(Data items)
'''
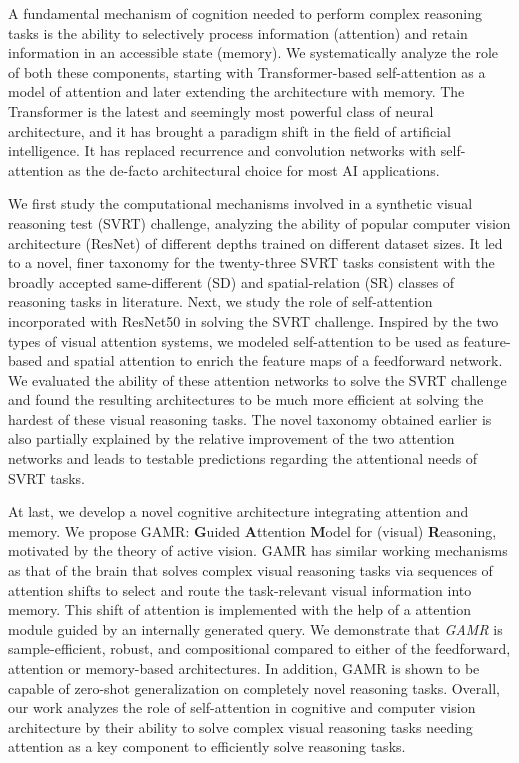 
A fundamental mechanism of cognition needed to perform complex reasoning tasks is the ability to selectively process information (attention) and retain information in an accessible state (memory). We systematically analyze the role of both these components, starting with Transformer-based self-attention as a model of attention and later extending the architecture with memory. The Transformer is the latest and seemingly most powerful class of neural architecture, and it has brought a paradigm shift in the field of artificial intelligence. It has replaced recurrence and convolution networks with self-attention as the de-facto architectural choice for most AI applications. 

We first study the computational mechanisms involved in a synthetic visual reasoning test (SVRT) challenge, analyzing the ability of popular computer vision architecture (ResNet) of different depths trained on different dataset sizes. It led to a novel, finer taxonomy for the twenty-three SVRT tasks consistent with the broadly accepted same-different (SD) and spatial-relation (SR) classes of reasoning tasks in literature. Next, we study the role of self-attention incorporated with ResNet50 in solving the SVRT challenge. Inspired by the two types of visual attention systems, we modeled self-attention to be used as feature-based and spatial attention to enrich the feature maps of a feedforward network. We evaluated the ability of these attention networks to solve the SVRT challenge and found the resulting architectures to be much more efficient at solving the hardest of these visual reasoning tasks. The novel taxonomy obtained earlier is also partially explained by the relative improvement of the two attention networks and leads to testable predictions regarding the attentional needs of SVRT tasks. 

At last, we develop a novel cognitive architecture integrating attention and memory. We propose GAMR: \textbf{G}uided \textbf{A}ttention \textbf{M}odel for (visual) \textbf{R}easoning, motivated by the theory of active vision. GAMR has similar working mechanisms as that of the brain that solves complex visual reasoning tasks via sequences of attention shifts to select and route the task-relevant visual information into memory. This shift of attention is implemented with the help of a attention module guided by an internally generated query. We demonstrate that \textit{GAMR} is sample-efficient, robust, and compositional compared to either of the feedforward, attention or memory-based architectures. In addition, GAMR is shown to be capable of zero-shot generalization on completely novel reasoning tasks. Overall, our work analyzes the role of self-attention in cognitive and computer vision architecture by their ability to solve complex visual reasoning tasks needing  attention as a key component to efficiently solve reasoning tasks.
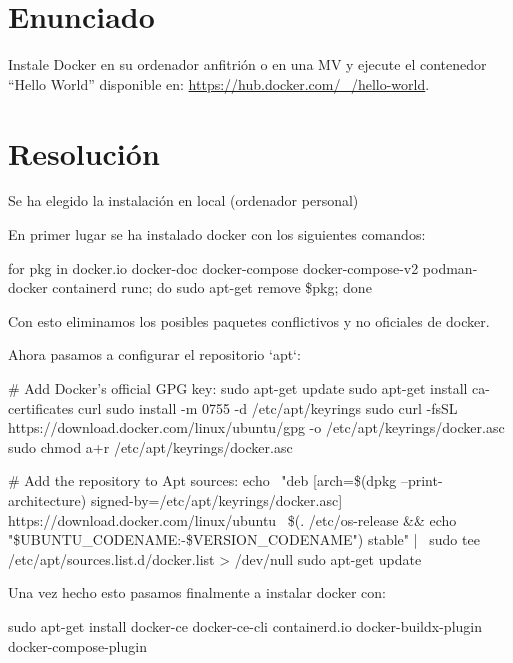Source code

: \documentclass[12pt]{article}
\begin{document}
\sffamily
    \portada[%
        titulo=Ingeniería de Servidores (Prácticas),
        subtitulo=Ejercicio Evaluable docker compose,
        autor=Jesús Muñoz Velasco,
        año=Curso 2024-2025]
        
    \thispagestyle{empty}
    \tableofcontents
    \newpage

    \section{Enunciado}
Instale Docker en su ordenador anfitrión o en una MV y ejecute el contenedor “Hello World” disponible en: \url{https://hub.docker.com/_/hello-world}.

\section{Resolución}

Se ha elegido la instalación en local (ordenador personal)

En primer lugar se ha instalado docker con los siguientes comandos:
\begin{icodeblock}[bash]
for pkg in docker.io docker-doc docker-compose docker-compose-v2 podman-docker containerd runc; do sudo apt-get remove \$pkg; done
\end{icodeblock}
Con esto eliminamos los posibles paquetes conflictivos y no oficiales de docker.

Ahora pasamos a configurar el repositorio `apt`:
\begin{icodeblock}[bash]
# Add Docker's official GPG key:
sudo apt-get update
sudo apt-get install ca-certificates curl
sudo install -m 0755 -d /etc/apt/keyrings
sudo curl -fsSL https://download.docker.com/linux/ubuntu/gpg -o /etc/apt/keyrings/docker.asc
sudo chmod a+r /etc/apt/keyrings/docker.asc

# Add the repository to Apt sources:
echo \
  "deb [arch=\$(dpkg --print-architecture) signed-by=/etc/apt/keyrings/docker.asc] https://download.docker.com/linux/ubuntu \
  \$(. /etc/os-release && echo "\${UBUNTU_CODENAME:-\$VERSION_CODENAME}") stable" | \
  sudo tee /etc/apt/sources.list.d/docker.list > /dev/null
sudo apt-get update
\end{icodeblock}

Una vez hecho esto pasamos finalmente a instalar docker con:
\begin{icodeblock}[bash]
sudo apt-get install docker-ce docker-ce-cli containerd.io docker-buildx-plugin docker-compose-plugin
\end{icodeblock}
\end{document}
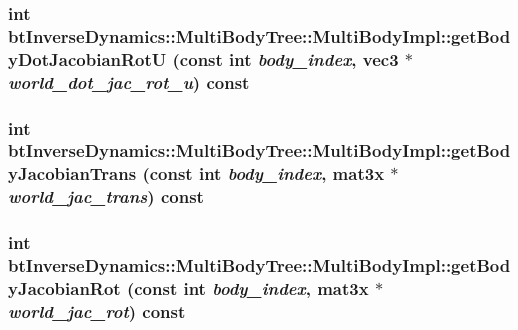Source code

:  \hypertarget{classbt_inverse_dynamics_1_1_multi_body_tree_1_1_multi_body_impl_dd377929159d3005cb80eb694ebed57e}{
\subsubsection[getBodyDotJacobianRotU]{\setlength{\rightskip}{0pt plus 5cm}int btInverseDynamics::MultiBodyTree::MultiBodyImpl::getBodyDotJacobianRotU (const int {\em body\_\-index}, \/  {\bf vec3} $\ast$ {\em world\_\-dot\_\-jac\_\-rot\_\-u}) const}}
\label{classbt_inverse_dynamics_1_1_multi_body_tree_1_1_multi_body_impl_dd377929159d3005cb80eb694ebed57e}


 \hypertarget{classbt_inverse_dynamics_1_1_multi_body_tree_1_1_multi_body_impl_de8deee754a4e09bd652920a4e63875c}{
\subsubsection[getBodyJacobianTrans]{\setlength{\rightskip}{0pt plus 5cm}int btInverseDynamics::MultiBodyTree::MultiBodyImpl::getBodyJacobianTrans (const int {\em body\_\-index}, \/  mat3x $\ast$ {\em world\_\-jac\_\-trans}) const}}
\label{classbt_inverse_dynamics_1_1_multi_body_tree_1_1_multi_body_impl_de8deee754a4e09bd652920a4e63875c}


 \hypertarget{classbt_inverse_dynamics_1_1_multi_body_tree_1_1_multi_body_impl_6ad506d2cc78d6184decd005bdabdce7}{
\subsubsection[getBodyJacobianRot]{\setlength{\rightskip}{0pt plus 5cm}int btInverseDynamics::MultiBodyTree::MultiBodyImpl::getBodyJacobianRot (const int {\em body\_\-index}, \/  mat3x $\ast$ {\em world\_\-jac\_\-rot}) const}}
\label{classbt_inverse_dynamics_1_1_multi_body_tree_1_1_multi_body_impl_6ad506d2cc78d6184decd005bdabdce7}


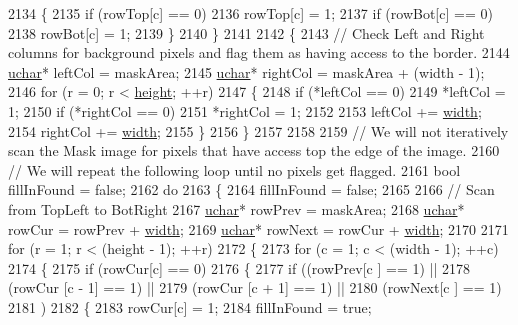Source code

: \begin{DoxyCode}
2134     \{
2135       \textcolor{keywordflow}{if}  (rowTop[c] == 0)
2136         rowTop[c] = 1;
2137       \textcolor{keywordflow}{if}  (rowBot[c] == 0)
2138         rowBot[c] = 1;
2139     \}
2140   \}
2141 
2142   \{
2143     \textcolor{comment}{// Check Left and Right columns for background pixels and flag them as having access to the border.}
2144     \hyperlink{namespace_k_k_b_ace9969169bf514f9ee6185186949cdf7}{uchar}*  leftCol  = maskArea;
2145     \hyperlink{namespace_k_k_b_ace9969169bf514f9ee6185186949cdf7}{uchar}*  rightCol = maskArea + (width - 1);
2146     \textcolor{keywordflow}{for}  (r = 0;  r < \hyperlink{class_k_k_b_1_1_raster_af39ff189de4fbb6de98392e187efafb7}{height};  ++r)
2147     \{
2148       \textcolor{keywordflow}{if}  (*leftCol == 0)
2149         *leftCol = 1;
2150       \textcolor{keywordflow}{if}  (*rightCol == 0)
2151         *rightCol = 1;
2152 
2153       leftCol  += \hyperlink{class_k_k_b_1_1_raster_ae0bcc103e191c3421d7692dc69ceb554}{width};
2154       rightCol += \hyperlink{class_k_k_b_1_1_raster_ae0bcc103e191c3421d7692dc69ceb554}{width};
2155     \}
2156   \}
2157 
2158 
2159   \textcolor{comment}{// We will not iteratively scan the Mask image for pixels that have access top the edge of the image.}
2160   \textcolor{comment}{// We will repeat the following loop until no pixels get flagged.}
2161   \textcolor{keywordtype}{bool}  fillInFound = \textcolor{keyword}{false};
2162   \textcolor{keywordflow}{do}
2163   \{
2164     fillInFound = \textcolor{keyword}{false};
2165 
2166     \textcolor{comment}{// Scan from TopLeft  to  BotRight}
2167     \hyperlink{namespace_k_k_b_ace9969169bf514f9ee6185186949cdf7}{uchar}*  rowPrev  = maskArea;
2168     \hyperlink{namespace_k_k_b_ace9969169bf514f9ee6185186949cdf7}{uchar}*  rowCur   = rowPrev + \hyperlink{class_k_k_b_1_1_raster_ae0bcc103e191c3421d7692dc69ceb554}{width};
2169     \hyperlink{namespace_k_k_b_ace9969169bf514f9ee6185186949cdf7}{uchar}*  rowNext  = rowCur  + \hyperlink{class_k_k_b_1_1_raster_ae0bcc103e191c3421d7692dc69ceb554}{width};
2170 
2171     \textcolor{keywordflow}{for}  (r = 1;  r < (height - 1);  ++r)
2172     \{
2173       \textcolor{keywordflow}{for}  (c = 1;  c < (width - 1);  ++c)
2174       \{
2175         \textcolor{keywordflow}{if}  (rowCur[c] == 0)
2176         \{
2177           \textcolor{keywordflow}{if}  ((rowPrev[c    ] == 1)  ||  
2178                (rowCur [c - 1] == 1)  ||
2179                (rowCur [c + 1] == 1)  ||
2180                (rowNext[c    ] == 1)
2181               )
2182           \{
2183             rowCur[c] = 1;
2184             fillInFound = \textcolor{keyword}{true};

\end{DoxyCode}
'''
> Your goal
Starting from the records above, filter out all lines except those containing the word "ordenador".

> Solution
Instale Docker en su ordenador anfitrión o en una MV y ejecute el contenedor “Hello World” disponible en: \url{https://hub.docker.com/_/hello-world}.
Se ha elegido la instalación en local (ordenador personal)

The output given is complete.